Problem:
When the line containing "41 | Lighthouse" appears in the entries below, begin printing there and stop after the line containing "176 | Lissajous"; print each of those lines exactly and no other line.

[Data for this exercise — start]

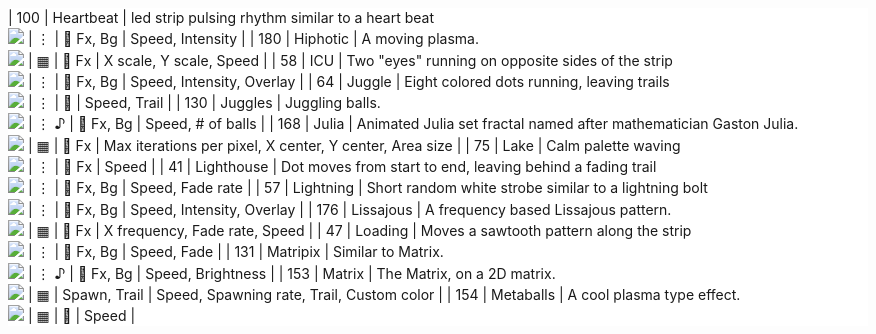| 100 | Heartbeat           | led strip pulsing rhythm similar to a heart beat <br /> ![](https://raw.githubusercontent.com/scottrbailey/WLED-Utils/master/gifs/FX_100.gif)                                                                                                                          | ⋮     | 🎨 Fx, Bg                               | Speed, Intensity                                                              |
| 180 | Hiphotic            | A moving plasma. <br /> ![](https://raw.githubusercontent.com/scottrbailey/WLED-Utils/master/gifs/FX_180.gif)                                                                                                                                                          | ▦     | 🎨 Fx                                   | X scale, Y scale, Speed                                                       |
|  58 | ICU                 | Two "eyes" running on opposite sides of the strip <br /> ![](https://raw.githubusercontent.com/scottrbailey/WLED-Utils/master/gifs/FX_058.gif)                                                                                                                         | ⋮     | 🎨 Fx, Bg                               | Speed, Intensity, Overlay                                                     |
|  64 | Juggle              | Eight colored dots running, leaving trails <br /> ![](https://raw.githubusercontent.com/scottrbailey/WLED-Utils/master/gifs/FX_064.gif)                                                                                                                                | ⋮     | 🎨                                      | Speed, Trail                                                                  |
| 130 | Juggles             | Juggling balls. <br /> ![](https://raw.githubusercontent.com/scottrbailey/WLED-Utils/master/gifs/FX_130.gif)                                                                                                                                                           | ⋮ ♪   | 🎨 Fx, Bg                               | Speed, # of balls                                                             |
| 168 | Julia               | Animated Julia set fractal named after mathematician Gaston Julia. <br /> ![](https://raw.githubusercontent.com/scottrbailey/WLED-Utils/master/gifs/FX_168.gif)                                                                                                        | ▦     | 🎨 Fx                                   | Max iterations per pixel, X center, Y center, Area size                       |
|  75 | Lake                | Calm palette waving <br /> ![](https://raw.githubusercontent.com/scottrbailey/WLED-Utils/master/gifs/FX_075.gif)                                                                                                                                                       | ⋮     | 🎨 Fx                                   | Speed                                                                         |
|  41 | Lighthouse          | Dot moves from start to end, leaving behind a fading trail <br /> ![](https://raw.githubusercontent.com/scottrbailey/WLED-Utils/master/gifs/FX_041.gif)                                                                                                                | ⋮     | 🎨 Fx, Bg                               | Speed, Fade rate                                                              |
|  57 | Lightning           | Short random white strobe similar to a lightning bolt <br /> ![](https://raw.githubusercontent.com/scottrbailey/WLED-Utils/master/gifs/FX_057.gif)                                                                                                                     | ⋮     | 🎨 Fx, Bg                               | Speed, Intensity, Overlay                                                     |
| 176 | Lissajous           | A frequency based Lissajous pattern. <br /> ![](https://raw.githubusercontent.com/scottrbailey/WLED-Utils/master/gifs/FX_176.gif)                                                                                                                                      | ▦     | 🎨 Fx                                   | X frequency, Fade rate, Speed                                                 |
|  47 | Loading             | Moves a sawtooth pattern along the strip <br /> ![](https://raw.githubusercontent.com/scottrbailey/WLED-Utils/master/gifs/FX_047.gif)                                                                                                                                  | ⋮     | 🎨 Fx, Bg                               | Speed, Fade                                                                   |
| 131 | Matripix            | Similar to Matrix. <br /> ![](https://raw.githubusercontent.com/scottrbailey/WLED-Utils/master/gifs/FX_131.gif)                                                                                                                                                        | ⋮ ♪   | 🎨 Fx, Bg                               | Speed, Brightness                                                             |
| 153 | Matrix              | The Matrix, on a 2D matrix. <br /> ![](https://raw.githubusercontent.com/scottrbailey/WLED-Utils/master/gifs/FX_153.gif)                                                                                                                                               | ▦     | Spawn, Trail                            | Speed, Spawning rate, Trail, Custom color                                     |
| 154 | Metaballs           | A cool plasma type effect. <br /> ![](https://raw.githubusercontent.com/scottrbailey/WLED-Utils/master/gifs/FX_154.gif)                                                                                                                                                | ▦     | 🎨                                      | Speed                                                                         |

[Data for this exercise — finish]

Result for this exercise:
|  41 | Lighthouse          | Dot moves from start to end, leaving behind a fading trail <br /> ![](https://raw.githubusercontent.com/scottrbailey/WLED-Utils/master/gifs/FX_041.gif)                                                                                                                | ⋮     | 🎨 Fx, Bg                               | Speed, Fade rate                                                              |
|  57 | Lightning           | Short random white strobe similar to a lightning bolt <br /> ![](https://raw.githubusercontent.com/scottrbailey/WLED-Utils/master/gifs/FX_057.gif)                                                                                                                     | ⋮     | 🎨 Fx, Bg                               | Speed, Intensity, Overlay                                                     |
| 176 | Lissajous           | A frequency based Lissajous pattern. <br /> ![](https://raw.githubusercontent.com/scottrbailey/WLED-Utils/master/gifs/FX_176.gif)                                                                                                                                      | ▦     | 🎨 Fx                                   | X frequency, Fade rate, Speed                                                 |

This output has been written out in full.